Het oog is een buitengewoon belangrijk, kwetsbaar en complex orgaan. Toch vinden we het bijna vanzelfsprekend dat we goed zicht hebben. En als dat niet zo is, of als er iets met onze ogen gebeurt, dan heeft dat een grote impact op ons leven. Ik vind het fijn dat ik dan als oogarts op wat voor manier dan ook iets kan betekenen.
Als oogarts behandel ik oogziektes bij patiënten van alle leeftijden.
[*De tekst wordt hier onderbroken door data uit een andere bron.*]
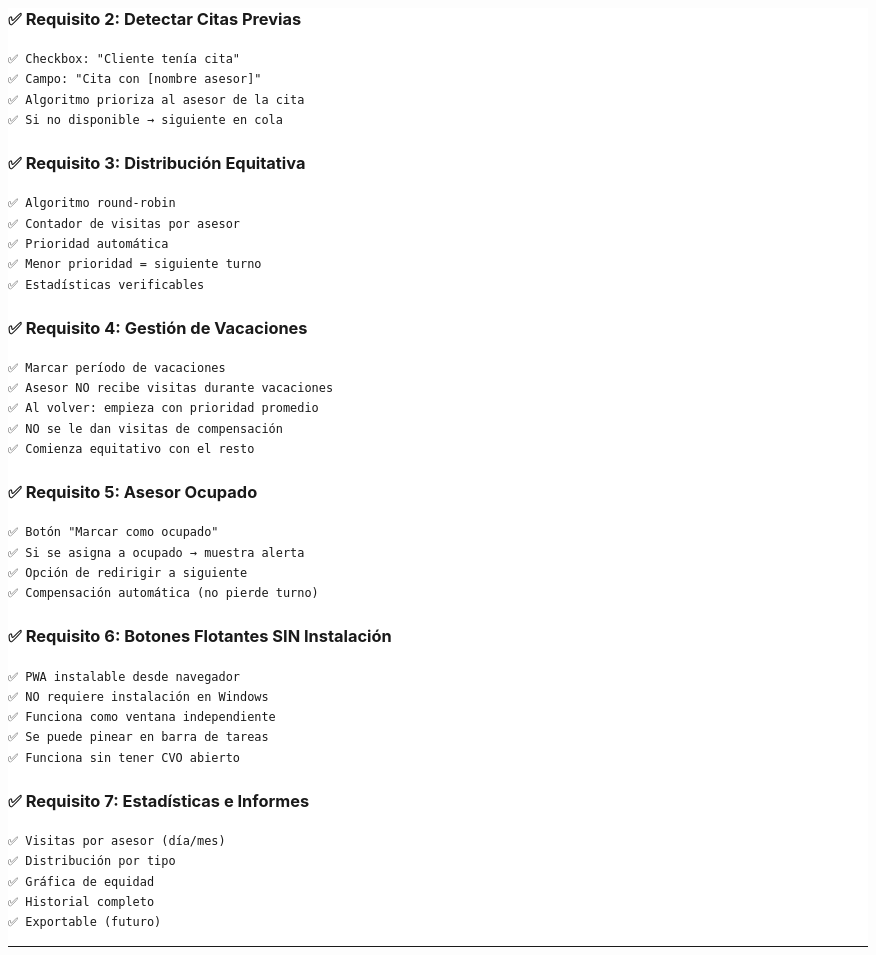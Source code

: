 ### ✅ **Requisito 2: Detectar Citas Previas**
```
✅ Checkbox: "Cliente tenía cita"
✅ Campo: "Cita con [nombre asesor]"
✅ Algoritmo prioriza al asesor de la cita
✅ Si no disponible → siguiente en cola
```

### ✅ **Requisito 3: Distribución Equitativa**
```
✅ Algoritmo round-robin
✅ Contador de visitas por asesor
✅ Prioridad automática
✅ Menor prioridad = siguiente turno
✅ Estadísticas verificables
```

### ✅ **Requisito 4: Gestión de Vacaciones**
```
✅ Marcar período de vacaciones
✅ Asesor NO recibe visitas durante vacaciones
✅ Al volver: empieza con prioridad promedio
✅ NO se le dan visitas de compensación
✅ Comienza equitativo con el resto
```

### ✅ **Requisito 5: Asesor Ocupado**
```
✅ Botón "Marcar como ocupado"
✅ Si se asigna a ocupado → muestra alerta
✅ Opción de redirigir a siguiente
✅ Compensación automática (no pierde turno)
```

### ✅ **Requisito 6: Botones Flotantes SIN Instalación**
```
✅ PWA instalable desde navegador
✅ NO requiere instalación en Windows
✅ Funciona como ventana independiente
✅ Se puede pinear en barra de tareas
✅ Funciona sin tener CVO abierto
```

### ✅ **Requisito 7: Estadísticas e Informes**
```
✅ Visitas por asesor (día/mes)
✅ Distribución por tipo
✅ Gráfica de equidad
✅ Historial completo
✅ Exportable (futuro)
```

---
Ik doe poliklinisch werk, maar ook operaties: kinderen die scheel zien, ouderen met staar, mensen die een ongeluk hebben gehad, ooglidcorrecties.
Een oog opereren is buitengewoon precies en perfectionistisch werk. Dat sprak me al tijdens mijn opleiding geneeskunde aan en het bleek bij mij te passen: de fijne, gedetailleerde microchirurgie, waarbij je super gefocust moet zijn. Maar het werk van de oogarts beperkt zich niet alleen tot de oogbol zelf. Verschillende lichamelijk aandoeningen kunnen zich ook in het oog manifesteren. Ik vind het dan ook een uitdaging om breder te kijken en samen te werken met andere artsen.
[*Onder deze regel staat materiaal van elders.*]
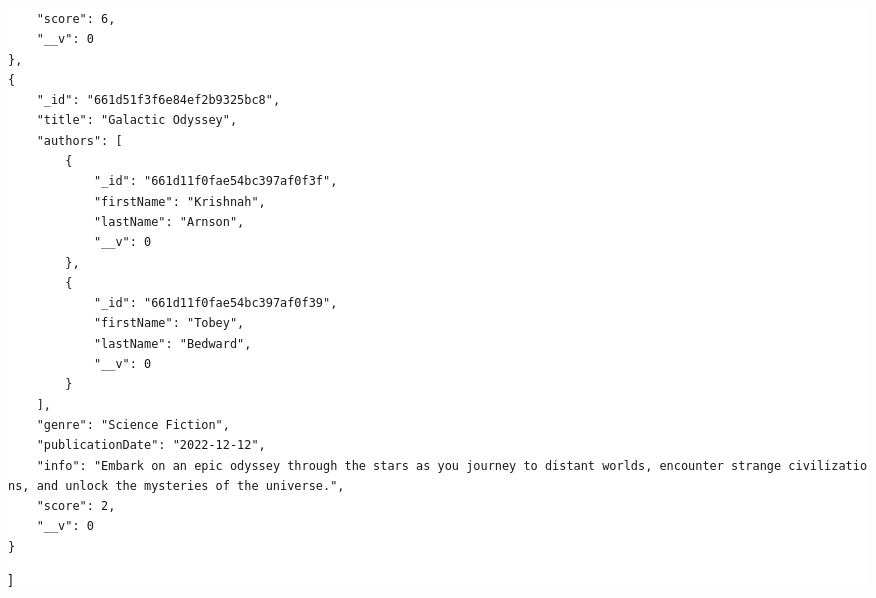         "score": 6,
        "__v": 0
    },
    {
        "_id": "661d51f3f6e84ef2b9325bc8",
        "title": "Galactic Odyssey",
        "authors": [
            {
                "_id": "661d11f0fae54bc397af0f3f",
                "firstName": "Krishnah",
                "lastName": "Arnson",
                "__v": 0
            },
            {
                "_id": "661d11f0fae54bc397af0f39",
                "firstName": "Tobey",
                "lastName": "Bedward",
                "__v": 0
            }
        ],
        "genre": "Science Fiction",
        "publicationDate": "2022-12-12",
        "info": "Embark on an epic odyssey through the stars as you journey to distant worlds, encounter strange civilizations, and unlock the mysteries of the universe.",
        "score": 2,
        "__v": 0
    }
]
Het mooie van mijn vak is dat je voor patiënten zoveel kunt verbeteren. Hun oog redden na een vuurwerkongeluk. Het oog of de oogleden opereren en daarmee hun zicht teruggeven. Vaak besef je pas hoe belangrijk je ogen zijn als er iets mee gebeurt. En als je dan weer alles kunt zien, dan kan dat heel emotioneel zijn.